● **What this task involves**
From the records below, please repeat exactly the line that has "- **Cloud Computing**: Google Cloud Platform", the line that has "Let's connect and", and every line between them, and nothing else.

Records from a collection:

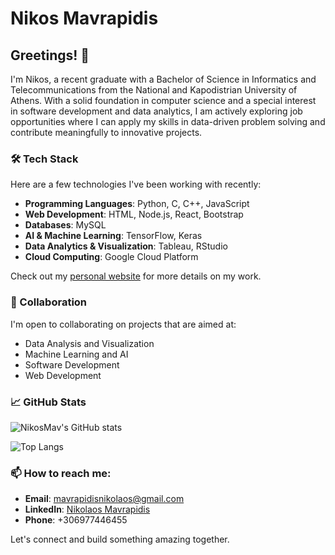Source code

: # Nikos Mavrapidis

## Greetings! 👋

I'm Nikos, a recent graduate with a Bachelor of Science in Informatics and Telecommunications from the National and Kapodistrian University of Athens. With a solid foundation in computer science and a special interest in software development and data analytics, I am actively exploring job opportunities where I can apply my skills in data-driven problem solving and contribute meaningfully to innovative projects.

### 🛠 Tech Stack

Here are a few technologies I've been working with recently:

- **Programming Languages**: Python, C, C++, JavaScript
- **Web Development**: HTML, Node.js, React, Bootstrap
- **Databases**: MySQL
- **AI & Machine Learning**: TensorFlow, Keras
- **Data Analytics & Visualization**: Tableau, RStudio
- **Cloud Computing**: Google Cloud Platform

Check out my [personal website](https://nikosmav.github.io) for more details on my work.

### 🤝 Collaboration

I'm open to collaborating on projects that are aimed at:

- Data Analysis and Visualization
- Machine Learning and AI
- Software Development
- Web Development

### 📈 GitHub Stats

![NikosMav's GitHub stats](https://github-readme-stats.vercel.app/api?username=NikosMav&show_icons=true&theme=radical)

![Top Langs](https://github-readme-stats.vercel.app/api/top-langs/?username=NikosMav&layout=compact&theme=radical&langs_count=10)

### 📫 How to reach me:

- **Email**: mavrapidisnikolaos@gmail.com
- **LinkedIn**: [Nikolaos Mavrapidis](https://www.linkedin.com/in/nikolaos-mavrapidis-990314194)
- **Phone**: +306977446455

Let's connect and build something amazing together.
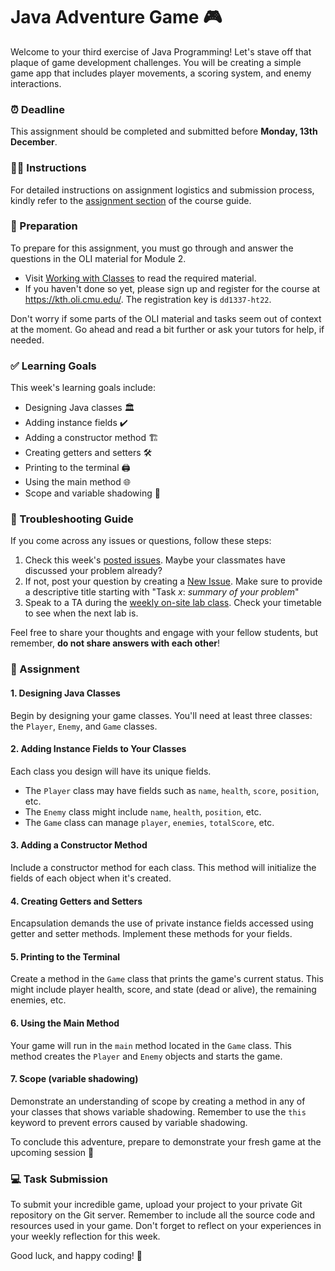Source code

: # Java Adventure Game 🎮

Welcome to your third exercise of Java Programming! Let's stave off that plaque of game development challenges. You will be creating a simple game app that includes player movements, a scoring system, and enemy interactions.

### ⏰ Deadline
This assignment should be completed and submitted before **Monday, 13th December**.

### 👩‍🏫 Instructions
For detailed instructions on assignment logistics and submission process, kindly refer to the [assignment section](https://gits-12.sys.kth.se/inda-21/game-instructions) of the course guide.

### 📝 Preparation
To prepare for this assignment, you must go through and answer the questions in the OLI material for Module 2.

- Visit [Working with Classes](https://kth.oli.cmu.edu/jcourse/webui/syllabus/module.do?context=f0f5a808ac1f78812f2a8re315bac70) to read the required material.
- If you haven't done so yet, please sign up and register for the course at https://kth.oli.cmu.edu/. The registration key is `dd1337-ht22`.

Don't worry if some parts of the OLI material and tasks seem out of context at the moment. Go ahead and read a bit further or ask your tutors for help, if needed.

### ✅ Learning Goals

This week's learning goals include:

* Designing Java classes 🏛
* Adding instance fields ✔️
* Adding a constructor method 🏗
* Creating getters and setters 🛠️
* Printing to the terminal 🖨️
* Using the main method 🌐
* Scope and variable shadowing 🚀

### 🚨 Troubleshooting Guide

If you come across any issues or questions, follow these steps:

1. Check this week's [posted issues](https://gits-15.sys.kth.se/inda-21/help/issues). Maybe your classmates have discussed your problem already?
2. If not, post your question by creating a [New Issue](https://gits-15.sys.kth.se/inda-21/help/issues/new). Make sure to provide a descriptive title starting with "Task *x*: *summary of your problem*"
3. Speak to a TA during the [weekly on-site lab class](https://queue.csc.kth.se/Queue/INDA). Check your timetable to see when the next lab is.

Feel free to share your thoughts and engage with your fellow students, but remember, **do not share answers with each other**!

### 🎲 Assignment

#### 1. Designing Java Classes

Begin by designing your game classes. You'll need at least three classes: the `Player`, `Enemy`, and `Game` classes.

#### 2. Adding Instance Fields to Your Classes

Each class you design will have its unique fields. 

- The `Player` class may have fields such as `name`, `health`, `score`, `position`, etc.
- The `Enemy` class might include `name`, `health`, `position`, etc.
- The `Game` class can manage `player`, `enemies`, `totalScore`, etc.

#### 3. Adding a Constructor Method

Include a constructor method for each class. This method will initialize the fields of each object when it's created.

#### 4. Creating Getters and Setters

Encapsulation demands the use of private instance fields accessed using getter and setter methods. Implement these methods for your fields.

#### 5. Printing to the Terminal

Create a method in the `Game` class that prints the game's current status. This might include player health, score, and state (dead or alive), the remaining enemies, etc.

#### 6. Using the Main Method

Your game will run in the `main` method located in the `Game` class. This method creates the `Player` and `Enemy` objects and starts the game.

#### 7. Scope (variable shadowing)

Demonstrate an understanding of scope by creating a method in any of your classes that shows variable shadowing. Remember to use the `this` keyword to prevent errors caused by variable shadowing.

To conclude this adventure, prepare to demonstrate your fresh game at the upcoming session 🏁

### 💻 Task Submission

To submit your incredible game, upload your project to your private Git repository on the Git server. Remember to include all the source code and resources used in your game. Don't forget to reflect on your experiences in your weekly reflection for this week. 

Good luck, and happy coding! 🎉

● **Task result**
- **Cloud Computing**: Google Cloud Platform

Check out my [personal website](https://nikosmav.github.io) for more details on my work.

### 🤝 Collaboration

I'm open to collaborating on projects that are aimed at:

- Data Analysis and Visualization
- Machine Learning and AI
- Software Development
- Web Development

### 📈 GitHub Stats

![NikosMav's GitHub stats](https://github-readme-stats.vercel.app/api?username=NikosMav&show_icons=true&theme=radical)

![Top Langs](https://github-readme-stats.vercel.app/api/top-langs/?username=NikosMav&layout=compact&theme=radical&langs_count=10)

### 📫 How to reach me:

- **Email**: mavrapidisnikolaos@gmail.com
- **LinkedIn**: [Nikolaos Mavrapidis](https://www.linkedin.com/in/nikolaos-mavrapidis-990314194)
- **Phone**: +306977446455

Let's connect and build something amazing together.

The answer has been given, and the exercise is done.